Sam Hartman hartmans at debian.org
Mon Feb 1 16:49:25 GMT 2021


>>>>> "Simon" == Simon McVittie <smcv at debian.org> writes:

I'm assuming that the proposal is to change this for bookworm.
It seems like it's too late in the process to change something like this
for bullseye without more explicit and significant harm documented  than
you have given so far.

    Simon> Rationale: on sysvinit or runit systems, pid 1 is very simple
    Simon> and is unlikely to need to elevate any limits, but sysadmins
    Simon> are expected to restart system services in an unpredictable
    Simon> execution environment (certainly true for systemd, I'm not so
    Simon> sure for runit). On systemd systems, pid 1 is more complex,
    Simon> but part of the value we get for that complexity is that even
    Simon> when sysadmins restart system services, the service receives
    Simon> a known and predictable execution environment, so it does not
    Simon> need to be robust against inheriting a wrong rlimit or other
    Simon> parameters.

At a project level, I mostly don't buy this rationale in the context of
the GR we passed last year.

My reading of that GR is that running alternative init systems for end
users is not a project-level goal.
It may be a goal of individual package maintainers.
Supporting development of alternative init systems is a project level
goal, or at least was at the time we voted on the GR.

So, in terms of how the project thinks about this, I think the question
should be how much  would  the behavior of accepting defaults from init
systems negatively impact the work of someone trying to develop a new
init system.

At one level, they could certainly configure PAM if the particular
situation was unusual.
At another level, if the limits that pam is likely to inherit are going
to be sufficiently broken to hender normal work, that's probably not
good.

I actually think that in most cases inheriting limits would be
acceptable for development, even if it did add some uncertainty for
production use.
I also think that a credible replacement to systemd is going to need to
provide a way to configure resource limits and to allow administrators
to restart services from pid 1 rather than from a random context.

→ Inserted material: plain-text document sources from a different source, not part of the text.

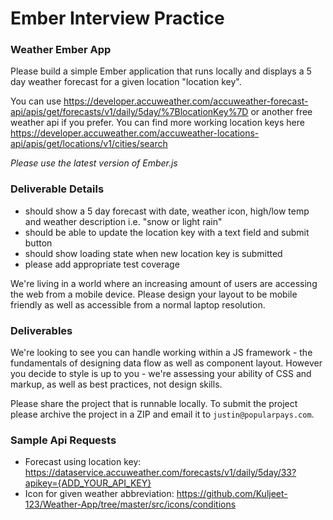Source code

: # Ember Interview Practice

### Weather Ember App

Please build a simple Ember application that runs locally and displays a 5 day weather forecast for a given location "location key".

You can use https://developer.accuweather.com/accuweather-forecast-api/apis/get/forecasts/v1/daily/5day/%7BlocationKey%7D or another free weather api if you prefer. You can find more working location keys here https://developer.accuweather.com/accuweather-locations-api/apis/get/locations/v1/cities/search

_Please use the latest version of Ember.js_

### Deliverable Details

- should show a 5 day forecast with date, weather icon, high/low temp and weather description i.e. "snow or light rain"
- should be able to update the location key with a text field and submit button
- should show loading state when new location key is submitted
- please add appropriate test coverage

We're living in a world where an increasing amount of users are accessing the web from a mobile device. Please design your layout to be mobile friendly as well as accessible from a normal laptop resolution.

### Deliverables

We're looking to see you can handle working within a JS framework - the fundamentals of designing data flow as well as component layout. However you decide to style is up to you - we're assessing your ability of CSS and markup, as well as best practices, not design skills.

Please share the project that is runnable locally. To submit the project please archive the project in a ZIP and email it to `justin@popularpays.com`.

### Sample Api Requests

- Forecast using location key: https://dataservice.accuweather.com/forecasts/v1/daily/5day/33?apikey={ADD_YOUR_API_KEY}
- Icon for given weather abbreviation: https://github.com/Kuljeet-123/Weather-App/tree/master/src/icons/conditions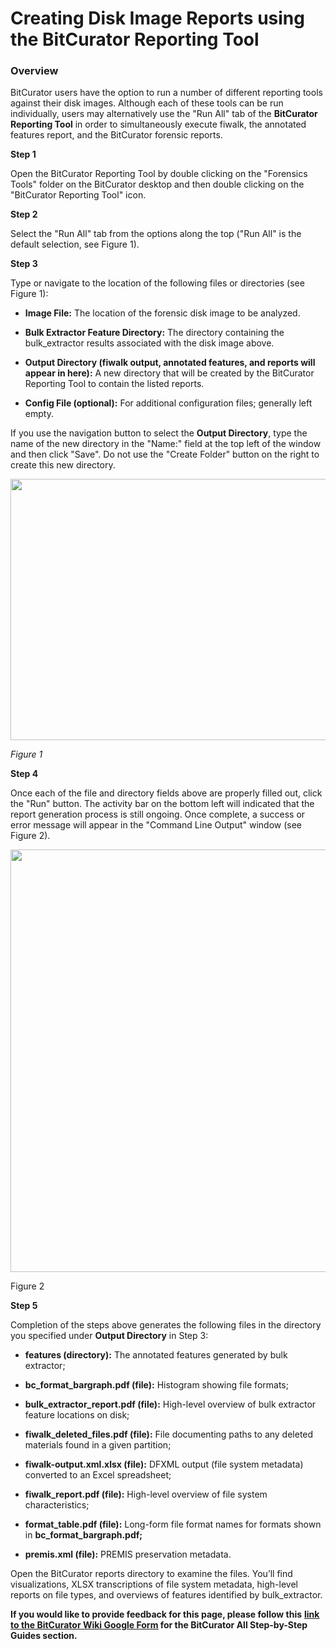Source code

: # **Creating Disk Image Reports using the BitCurator Reporting Tool**

### **Overview**

BitCurator users have the option to run a number of different reporting
tools against their disk images. Although each of these tools can be run
individually, users may alternatively use the "Run All" tab of the
**BitCurator Reporting Tool** in order to simultaneously execute fiwalk,
the annotated features report, and the BitCurator forensic reports.

**Step 1**

Open the BitCurator Reporting Tool by double clicking on the "Forensics
Tools" folder on the BitCurator desktop and then double clicking on the
"BitCurator Reporting Tool" icon.

**Step 2**

Select the "Run All" tab from the options along the top ("Run All" is
the default selection, see Figure 1).

**Step 3**

Type or navigate to the location of the following files or directories
(see Figure 1):

- **Image File:** The location of the forensic disk image to be
  analyzed.

- **Bulk Extractor Feature Directory:** The directory containing the
  bulk_extractor results associated with the disk image above.

- **Output Directory (fiwalk output, annotated features, and reports
  will appear in here):** A new directory that will be created by the
  BitCurator Reporting Tool to contain the listed reports.

- **Config File (optional):** For additional configuration files;
  generally left empty.

If you use the navigation button to select the **Output Directory**,
type the name of the new directory in the "Name:" field at the top left
of the window and then click "Save". Do not use the "Create Folder"
button on the right to create this new directory.

<img src="./media/image1.png" style="width:6.5in;height:4.34722in" />

*Figure 1*

**Step 4**

Once each of the file and directory fields above are properly filled
out, click the "Run" button. The activity bar on the bottom left will
indicated that the report generation process is still ongoing. Once
complete, a success or error message will appear in the "Command Line
Output" window (see Figure 2).

<img src="./media/image2.png" style="width:6.5in;height:7.04167in" />

Figure 2

**Step 5**

Completion of the steps above generates the following files in the
directory you specified under **Output Directory** in Step 3:

- **features (directory):** The annotated features generated by bulk
  extractor;

- **bc_format_bargraph.pdf (file):** Histogram showing file formats;

- **bulk_extractor_report.pdf (file):** High-level overview of bulk
  extractor feature locations on disk;

- **fiwalk_deleted_files.pdf (file):** File documenting paths to any
  deleted materials found in a given partition;

- **fiwalk-output.xml.xlsx (file):** DFXML output (file system metadata)
  converted to an Excel spreadsheet;

- **fiwalk_report.pdf (file):** High-level overview of file system
  characteristics;

- **format_table.pdf (file):** Long-form file format names for formats
  shown in **bc_format_bargraph.pdf;**

- **premis.xml (file):** PREMIS preservation metadata.

Open the BitCurator reports directory to examine the files. You’ll find
visualizations, XLSX transcriptions of file system metadata, high-level
reports on file types, and overviews of features identified by
bulk_extractor.

**If you would like to provide feedback for this page, please follow
this** **[<u>link to the BitCurator Wiki Google
Form</u>](https://docs.google.com/forms/d/e/1FAIpQLSelmRx1VmgDEg3dU5_8cXZy9MZ5v8_sAl-Ur2nPFLAi6Lvu2w/viewform?usp=sf_link)
for the BitCurator All Step-by-Step Guides section.**

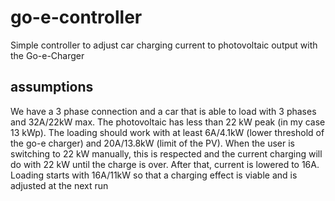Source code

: # go-e-controller
Simple controller to adjust car charging current to photovoltaic output with the Go-e-Charger

## assumptions
We have a 3 phase connection and a car that is able to load with 3 phases and 32A/22kW max.
The photovoltaic has less than 22 kW peak (in my case 13 kWp).
The loading should work with at least 6A/4.1kW (lower threshold of the go-e charger) and 20A/13.8kW (limit of the PV).
When the user is switching to 22 kW manually, this is respected and the current charging will do with 22 kW until the charge is over. After that, current is lowered to 16A.
Loading starts with 16A/11kW so that a charging effect is viable and is adjusted at the next run

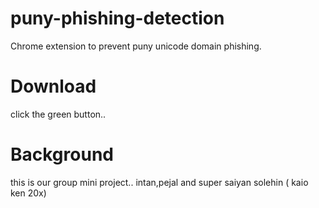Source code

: # puny-phishing-detection
Chrome extension to prevent puny unicode domain phishing.

# Download
click the green button..

# Background
this is our group mini project.. intan,pejal and super saiyan solehin ( kaio ken 20x)
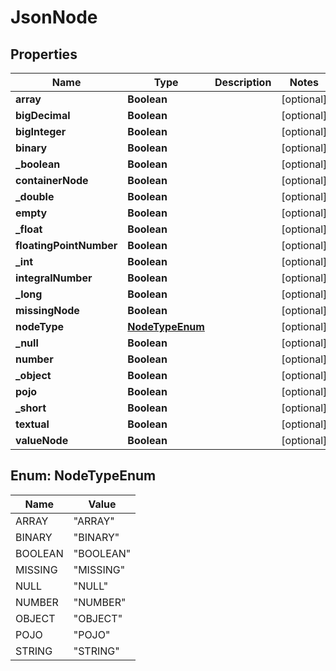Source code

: 

# JsonNode

## Properties

Name | Type | Description | Notes
------------ | ------------- | ------------- | -------------
**array** | **Boolean** |  |  [optional]
**bigDecimal** | **Boolean** |  |  [optional]
**bigInteger** | **Boolean** |  |  [optional]
**binary** | **Boolean** |  |  [optional]
**_boolean** | **Boolean** |  |  [optional]
**containerNode** | **Boolean** |  |  [optional]
**_double** | **Boolean** |  |  [optional]
**empty** | **Boolean** |  |  [optional]
**_float** | **Boolean** |  |  [optional]
**floatingPointNumber** | **Boolean** |  |  [optional]
**_int** | **Boolean** |  |  [optional]
**integralNumber** | **Boolean** |  |  [optional]
**_long** | **Boolean** |  |  [optional]
**missingNode** | **Boolean** |  |  [optional]
**nodeType** | [**NodeTypeEnum**](#NodeTypeEnum) |  |  [optional]
**_null** | **Boolean** |  |  [optional]
**number** | **Boolean** |  |  [optional]
**_object** | **Boolean** |  |  [optional]
**pojo** | **Boolean** |  |  [optional]
**_short** | **Boolean** |  |  [optional]
**textual** | **Boolean** |  |  [optional]
**valueNode** | **Boolean** |  |  [optional]



## Enum: NodeTypeEnum

Name | Value
---- | -----
ARRAY | &quot;ARRAY&quot;
BINARY | &quot;BINARY&quot;
BOOLEAN | &quot;BOOLEAN&quot;
MISSING | &quot;MISSING&quot;
NULL | &quot;NULL&quot;
NUMBER | &quot;NUMBER&quot;
OBJECT | &quot;OBJECT&quot;
POJO | &quot;POJO&quot;
STRING | &quot;STRING&quot;



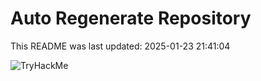 # Auto Regenerate Repository

This README was last updated: 2025-01-23 21:41:04

 ![TryHackMe](https://tryhackme.com/badge/533634)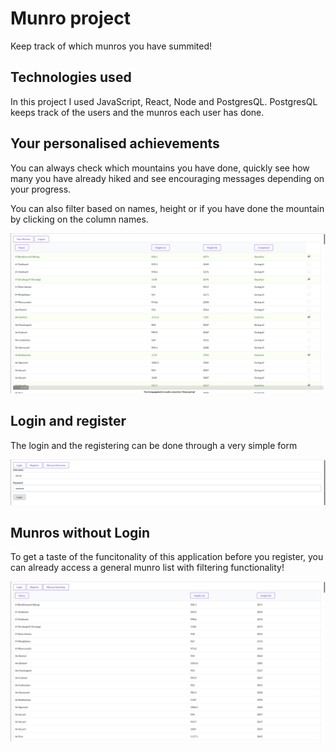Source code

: # Munro project
Keep track of which munros you have summited! 

## Technologies used

In this project I used JavaScript, React, Node and PostgresQL. PostgresQL keeps track of the users and the munros each user has done.

## Your personalised achievements

You can always check which mountains you have done, quickly see how many you have already hiked and see encouraging messages depending on your progress.

You can also filter based on names, height or if you have done the mountain by clicking on the column names.

![Image of your Munro List](https://github.com/SarahIhme/munro_project/blob/main/images/YourMunroList.png)

## Login and register 

The login and the registering can be done through a very simple form

![Image of Login](https://github.com/SarahIhme/munro_project/blob/main/images/Login.png)

## Munros without Login

To get a taste of the funcitonality of this application before you register, you can already access a general munro list with filtering functionality! 

![Image of General Munros](https://github.com/SarahIhme/munro_project/blob/main/images/GeneralMunros.png)
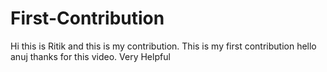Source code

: # First-Contribution
Hi this is Ritik and this is my contribution.
This is my first contribution
hello anuj thanks for this video. Very Helpful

So,I think that by the time development of an alternate init system
progresses to a point where it is being considered by the project as a
credible replacement for systemd, inheriting limits is likely to work
for that system.

----------------------------------------

It may well be that the PAM maintainer wishes to support sysvinit or
other alternate init systems in contexts broader than the development of
an init system.
I don't know; that seems like a decision for the PAM maintainer rather
than debian-devel.

If that is true, then your proposed solution seems reasonable.
If not, then perhaps we should just drop our patch.